Let me start with the second term. What does it mean “post-truth”? Why don’t we call it simply a lie? “As the vilest writer hath his readers, so the greatest liar hath his believers: and it often happens, that if a lie be believed only for an hour, it hath done its work”, wrote Jonathan Swift in 1710, in his essay The Art of Political Lying.  Further on: “We are told the devil is the father of lies, and was a liar from the beginning; so that, beyond contradiction, the invention is old: and, which is more, his first Essay of it was purely political… But although the devil be the father of lies, he seems, like other great inventors, to have lost much of his reputation, by the continual improvements that have been made upon him”. Where are we, then, in comparison to the good old times? Does the preposition “post” imply that truth is dead, in the same way that we speak about the death of God, or the death of the human being, or the death of metaphysics, or the death of the novel, or the death of art, or the death of modernity itself, whose history would be a long series of necrologies? What is the novelty, now, with regards to the truth?

In 1971, the corporate lawyer Lewis Powell Jr. addressed a confidential memorandum to the Director of the Chamber of Commerce of the United States. It was, indeed, a call to arms for a political cultural battle, and the enemies were identified as follows: “the college campus, the pulpit, the media, the intellectual and literary journals, the arts and sciences”. Further on: “Social science faculties (the political scientists, economists, sociologists, and many historians) tend to be liberally oriented”. What Lewis Powell Jr. strategically proposed was, among other things, an ideological purge of the universities and a surveillance of the textbooks by corporate business appointed committees.
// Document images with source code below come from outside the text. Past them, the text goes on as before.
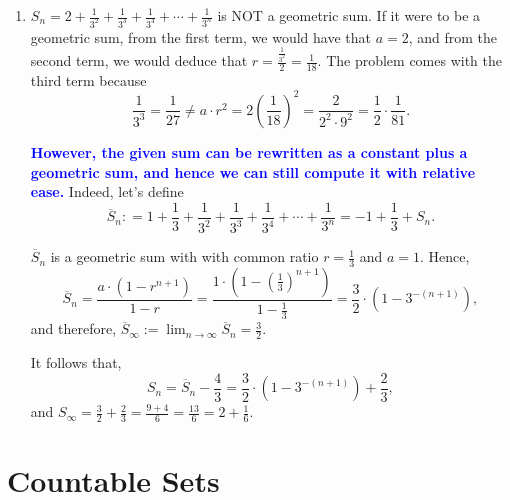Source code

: \begin{enumerate}
\item $S_n = 2 + \frac{1}{3^2} + \frac{1}{3^3} + \frac{1}{3^4} + \cdots +\frac{1}{3^n} $ is NOT a geometric sum. If it were to be a geometric sum, from the first term, we would have that $a=2$, and from the second term, we would deduce that $r=\frac{\frac{1}{3^2}}{2} = \frac{1}{18}$. The problem comes with the third term because 
$$\frac{1}{3^3} = \frac{1}{27} \neq a \cdot r^2 = 2 \left(\frac{1}{18}\right)^2 = \frac{2}{2^2 \cdot 9^2} =  \frac{1}{2} \cdot  \frac{1}{81}.$$

\textcolor{blue}{\bf However, the given sum can be rewritten as a constant plus a geometric sum, and hence we can still compute it with relative ease.} Indeed, let's define 
$$ \overline{S}_n : =  1 + \frac{1}{3} + \frac{1}{3^2} + \frac{1}{3^3} + \frac{1}{3^4} + \cdots +\frac{1}{3^n} = -1 + \frac{1}{3} + S_n.$$

$\overline{S}_n$ is a geometric sum with with common ratio $r= \frac{1}{3}$ and $a=1$. Hence, 
$$\overline{S}_n =  \frac{a \cdot (1 - r^{n+1})}{1 - r} =  \frac{1 \cdot (1 - (\frac{1}{3})^{n+1})}{1 - \frac{1}{3}} =\frac{3}{2} \cdot \left( 1 - 3^{-(n+1)}  \right),$$ 
and therefore, $\overline{S}_\infty := \displaystyle \lim_{n \to \infty} \overline{S}_n = \frac{3}{2}$.

It follows that, 
$$S_n = \overline{S}_n - \frac{4}{3} = \frac{3}{2} \cdot \left( 1 - 3^{-(n+1)}  \right) + \frac{2}{3},$$
and $S_\infty = \frac{3}{2} + \frac{2}{3} = \frac{9 + 4}{6} = \frac{13}{6} = 2 + \frac{1}{6}$.

\end{enumerate}

\begin{center}
\setlength{\fboxrule}{3pt} 
\end{center}

\Qed


\section{Countable Sets}


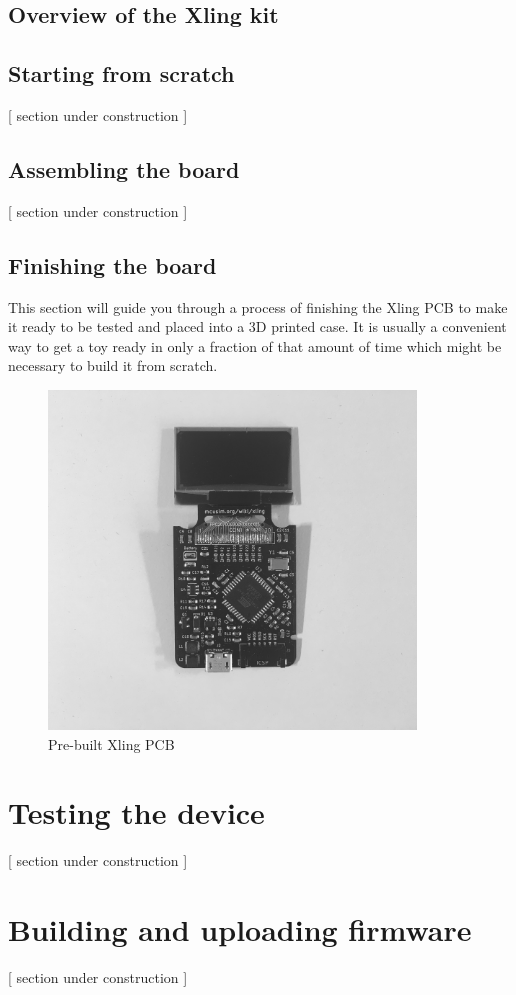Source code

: \documentclass[11pt,a4paper,twoside]{report}
\begin{document}
\section{Overview of the Xling kit}
\label{sec:overview_of_the_kit}

\section{Starting from scratch}
\label{sec:board_from_scratch}
[ section under construction ]

\section{Assembling the board}
\label{sec:board_from_kit}
[ section under construction ]

\section{Finishing the board}
\label{sec:board_from_prebuilt_kit}
This section will guide you through a process of finishing the Xling PCB
to make it ready to be tested and placed into a 3D printed case. It is usually
a convenient way to get a toy ready in only a fraction of that amount of time
which might be necessary to build it from scratch.
\begin{figure}[h]
	\centering
	\includegraphics[height=9cm]{prebuilt_pcb_grayscale}
	\caption{Pre-built Xling PCB}
\end{figure}

\chapter{Testing the device}
\label{chap:testing_device}
[ section under construction ]

\chapter{Building and uploading firmware}
\label{chap:building_firmware}
[ section under construction ]
\end{document}
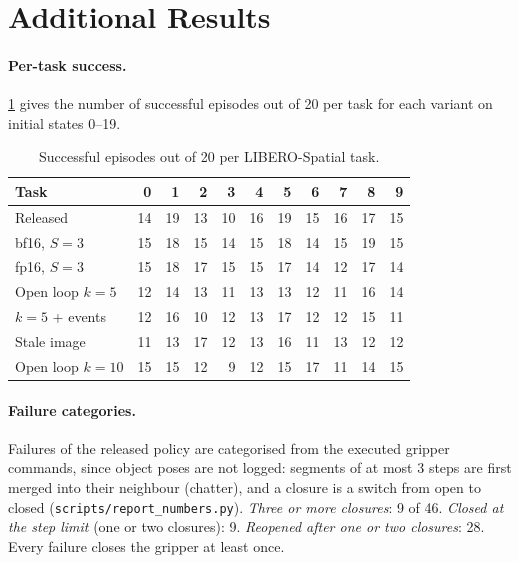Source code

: \section{Additional Results}
\label{app:results}

\paragraph{Per-task success.}
\cref{tab:pertask} gives the number of successful episodes out of 20 per task for each variant on initial states 0--19.

\begin{table}[h]
\centering\small
\setlength{\tabcolsep}{3.2pt}
\begin{tabular}{@{}lrrrrrrrrrr@{}}
\toprule
Task & 0 & 1 & 2 & 3 & 4 & 5 & 6 & 7 & 8 & 9 \\
\midrule
Released & 14 & 19 & 13 & 10 & 16 & 19 & 15 & 16 & 17 & 15 \\
bf16, $S{=}3$ & 15 & 18 & 15 & 14 & 15 & 18 & 14 & 15 & 19 & 15 \\
fp16, $S{=}3$ & 15 & 18 & 17 & 15 & 15 & 17 & 14 & 12 & 17 & 14 \\
Open loop $k{=}5$ & 12 & 14 & 13 & 11 & 13 & 13 & 12 & 11 & 16 & 14 \\
$k{=}5$ + events & 12 & 16 & 10 & 12 & 13 & 17 & 12 & 12 & 15 & 11 \\
Stale image & 11 & 13 & 17 & 12 & 13 & 16 & 11 & 13 & 12 & 12 \\
Open loop $k{=}10$ & 15 & 15 & 12 & 9 & 12 & 15 & 17 & 11 & 14 & 15 \\
\bottomrule
\end{tabular}
\caption{Successful episodes out of 20 per LIBERO-Spatial task.}
\label{tab:pertask}
\end{table}

\paragraph{Failure categories.}
Failures of the released policy are categorised from the executed gripper commands, since object poses are not logged: segments of at most 3 steps are first merged into their neighbour (chatter), and a closure is a switch from open to closed (\texttt{scripts/report\_numbers.py}).
\emph{Three or more closures}: 9 of 46.
\emph{Closed at the step limit} (one or two closures): 9.
\emph{Reopened after one or two closures}: 28.
Every failure closes the gripper at least once.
His confidential memorandum was discovered by the Washington Post columnist and Pulitzer Prize winner Jack Anderson, who denounced it as an attempt to undermine the democratic system. However, it is considered as the blueprint of a cultural campaign that gave rise to a powerful network of conservative think-tanks. It looks like the conservatives have learned better than anyone the lesson of Antonio Gramsci, a Marxist thinker, on cultural hegemony. Meanwhile, the liberals, or the progressive, or the left, or whatever we may call them, adopted a defensive attitude, stuck in a triumphalistic orthodoxy and the newspeak of the “politically correct”, leaving thus to their conservative opponents the attitude of anti-conformism and anti-taboo. And the conservatives have won the Kulturkampf. One of the consequences of this turn of the tide is significantly the loss of prestige of the humanities in our societies. This anti-Enlightenment tendency is complemented by leftist intellectuals with their post-modern relativism and a discourse no less identitarian than the conservative: for instance, Enlightenment is said to be Eurocentric, chauvinistic, related to slavery and colonialism and imperialism, and it is also said to be patriarchal and antifeminist. On the other hand, according to Michel Foucault, there is no knowledge, but something like power-knowledge, a kind of centaur image. And Richard Rorty has banned the word “truth”, by replacing it with the word “pragmatic”.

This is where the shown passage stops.